The disadvantage is that pure vision depends entirely on the quality of the model. In adverse conditions — heavy rain, fog, direct sunlight on the lens — the camera struggles. And without sensor redundancy, the system needs to be extraordinarily reliable in processing what the camera captures.


The hybrid school

Mobileye. Huawei ADS. Xpeng XNGP. BYD.

The third school seeks a pragmatic middle ground. Cameras as the primary sensor — because they are cheap and scalable — with radar as backup for critical situations. No LiDAR in the production vehicle, but an architecture that does not depend exclusively on vision.

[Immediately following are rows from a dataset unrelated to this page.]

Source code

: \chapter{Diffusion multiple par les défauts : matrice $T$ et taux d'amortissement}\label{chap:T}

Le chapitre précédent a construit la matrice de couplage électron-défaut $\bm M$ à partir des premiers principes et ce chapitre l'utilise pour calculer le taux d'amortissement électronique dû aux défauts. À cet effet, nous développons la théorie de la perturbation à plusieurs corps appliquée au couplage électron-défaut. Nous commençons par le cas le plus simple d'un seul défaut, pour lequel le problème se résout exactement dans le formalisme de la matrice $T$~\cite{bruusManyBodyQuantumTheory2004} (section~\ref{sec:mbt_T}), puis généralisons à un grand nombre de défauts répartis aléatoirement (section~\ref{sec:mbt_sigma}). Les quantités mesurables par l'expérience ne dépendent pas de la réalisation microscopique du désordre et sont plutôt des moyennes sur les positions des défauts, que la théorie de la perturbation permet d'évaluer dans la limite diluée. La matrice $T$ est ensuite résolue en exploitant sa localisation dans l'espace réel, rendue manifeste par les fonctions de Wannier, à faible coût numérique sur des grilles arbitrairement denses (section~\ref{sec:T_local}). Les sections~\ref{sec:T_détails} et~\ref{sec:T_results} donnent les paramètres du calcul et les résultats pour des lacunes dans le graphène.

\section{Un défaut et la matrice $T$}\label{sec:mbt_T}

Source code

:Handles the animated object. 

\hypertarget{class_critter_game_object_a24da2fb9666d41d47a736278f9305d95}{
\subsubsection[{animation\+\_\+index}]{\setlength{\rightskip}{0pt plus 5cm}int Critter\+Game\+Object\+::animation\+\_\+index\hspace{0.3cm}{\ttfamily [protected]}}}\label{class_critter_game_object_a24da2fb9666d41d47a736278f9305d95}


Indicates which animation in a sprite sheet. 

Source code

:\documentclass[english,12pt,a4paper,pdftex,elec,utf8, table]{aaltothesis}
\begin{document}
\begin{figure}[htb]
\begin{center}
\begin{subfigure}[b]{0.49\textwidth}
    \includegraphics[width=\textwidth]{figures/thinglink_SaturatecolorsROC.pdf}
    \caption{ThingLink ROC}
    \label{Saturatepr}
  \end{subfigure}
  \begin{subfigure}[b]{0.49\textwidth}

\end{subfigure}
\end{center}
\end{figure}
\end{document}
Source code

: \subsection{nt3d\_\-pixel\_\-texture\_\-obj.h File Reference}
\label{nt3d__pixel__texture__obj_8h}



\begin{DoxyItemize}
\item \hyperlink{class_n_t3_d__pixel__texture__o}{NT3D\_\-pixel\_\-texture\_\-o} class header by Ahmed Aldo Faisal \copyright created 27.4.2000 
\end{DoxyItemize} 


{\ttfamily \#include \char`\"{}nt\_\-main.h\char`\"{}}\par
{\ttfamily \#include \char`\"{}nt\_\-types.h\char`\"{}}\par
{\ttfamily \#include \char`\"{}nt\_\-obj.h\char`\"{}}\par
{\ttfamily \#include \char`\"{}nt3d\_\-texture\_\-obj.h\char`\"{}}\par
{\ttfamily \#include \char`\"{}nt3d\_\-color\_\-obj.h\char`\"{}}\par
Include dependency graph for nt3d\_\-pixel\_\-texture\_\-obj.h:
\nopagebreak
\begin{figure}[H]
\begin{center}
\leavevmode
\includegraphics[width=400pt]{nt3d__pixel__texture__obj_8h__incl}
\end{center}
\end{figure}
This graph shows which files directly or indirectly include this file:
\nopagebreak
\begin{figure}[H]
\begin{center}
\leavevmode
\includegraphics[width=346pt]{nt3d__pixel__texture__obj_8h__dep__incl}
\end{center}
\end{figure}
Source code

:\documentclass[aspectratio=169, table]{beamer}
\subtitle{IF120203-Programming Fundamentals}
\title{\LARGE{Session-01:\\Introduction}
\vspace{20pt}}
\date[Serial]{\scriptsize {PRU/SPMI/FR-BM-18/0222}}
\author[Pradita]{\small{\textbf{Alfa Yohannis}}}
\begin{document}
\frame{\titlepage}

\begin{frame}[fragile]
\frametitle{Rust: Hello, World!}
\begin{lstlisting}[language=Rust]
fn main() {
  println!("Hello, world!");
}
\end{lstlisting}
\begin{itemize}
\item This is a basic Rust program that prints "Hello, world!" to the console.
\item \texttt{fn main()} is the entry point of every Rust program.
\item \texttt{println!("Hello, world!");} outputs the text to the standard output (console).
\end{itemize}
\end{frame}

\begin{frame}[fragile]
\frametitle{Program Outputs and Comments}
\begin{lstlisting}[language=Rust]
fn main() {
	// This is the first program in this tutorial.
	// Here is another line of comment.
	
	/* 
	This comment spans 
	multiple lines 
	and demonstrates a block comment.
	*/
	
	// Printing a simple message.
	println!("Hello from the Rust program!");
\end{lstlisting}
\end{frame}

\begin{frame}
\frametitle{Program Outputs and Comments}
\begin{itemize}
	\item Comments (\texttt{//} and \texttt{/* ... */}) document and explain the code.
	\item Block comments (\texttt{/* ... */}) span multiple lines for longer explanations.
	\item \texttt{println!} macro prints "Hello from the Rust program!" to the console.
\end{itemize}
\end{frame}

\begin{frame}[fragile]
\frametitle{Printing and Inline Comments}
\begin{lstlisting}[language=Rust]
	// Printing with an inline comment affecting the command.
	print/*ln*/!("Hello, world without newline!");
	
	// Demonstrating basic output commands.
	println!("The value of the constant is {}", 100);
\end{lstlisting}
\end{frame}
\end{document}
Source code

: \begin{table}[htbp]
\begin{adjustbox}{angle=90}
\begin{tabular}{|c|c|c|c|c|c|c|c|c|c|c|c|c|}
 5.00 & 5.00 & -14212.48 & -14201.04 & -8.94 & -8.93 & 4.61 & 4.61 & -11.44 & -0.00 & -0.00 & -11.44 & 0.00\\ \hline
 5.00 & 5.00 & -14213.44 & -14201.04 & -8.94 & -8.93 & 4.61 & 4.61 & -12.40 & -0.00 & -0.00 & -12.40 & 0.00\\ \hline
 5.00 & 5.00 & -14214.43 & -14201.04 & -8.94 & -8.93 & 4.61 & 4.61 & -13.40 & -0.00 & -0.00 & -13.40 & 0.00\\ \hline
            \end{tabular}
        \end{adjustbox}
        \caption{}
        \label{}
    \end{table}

Mobileye, an Intel subsidiary, is the reference for this approach. Its computer vision chips already equip more than 150 million vehicles worldwide. The EyeQ system processes video in real time with minimal energy consumption, and radar complements detection at long distances and in low-visibility conditions.

Huawei ADS and Xpeng XNGP follow similar paths in China: computer vision as the backbone, radar as the safety net. They can operate in cities without prior mapping — something the sensor-heavy school still does not do well.

The hybrid model is the fastest-growing globally, because it balances cost, safety, and scalability. It is not the most elegant solution, but it is the most pragmatic one for bringing autonomy to millions of vehicles in the coming years.


The trend is clear

The world is converging toward vision. Even companies born in the sensor-heavy school are reducing their dependence on LiDAR. Aurora, which develops autonomous trucks, is already working with leaner sensor configurations. Mobileye plans to remove LiDAR from its next-generation systems.

The reason is mathematical: cameras get better and cheaper every year. AI models get more capable with each generation. LiDAR gets cheaper too, but it will never cost pennies like a camera. And the volume of data that cameras generate — combined with the advancement of computer vision models — is closing the performance gap.


Where Bex stands

Bex is vision-first by conviction and by necessity.

By conviction, because we believe computer vision is the scalable path to autonomy. If the goal is to put intelligence in millions of Brazilian vehicles, the sensor needs to be accessible. Cameras are.

By necessity, because the Brazilian reality demands scale before sophistication. Brazil operates at L0 — with zero autonomy infrastructure. We do not have the luxury of starting with limited fleets of expensive vehicles in mapped cities. We need a broad data collection network, today, with hardware that any driver can install.

That is exactly what Bex Cam does. A camera — on a phone or on a dedicated device — collecting video and telemetry from Brazilian traffic. Every kilometer driven feeds the dataset that will train Bex Pilot, the Bex autonomous driving stack.

The school we chose is not the most conservative. But it is the only one that scales for a continental country with 50 million vehicles and zero autonomy infrastructure.

We start with the camera. The rest comes after.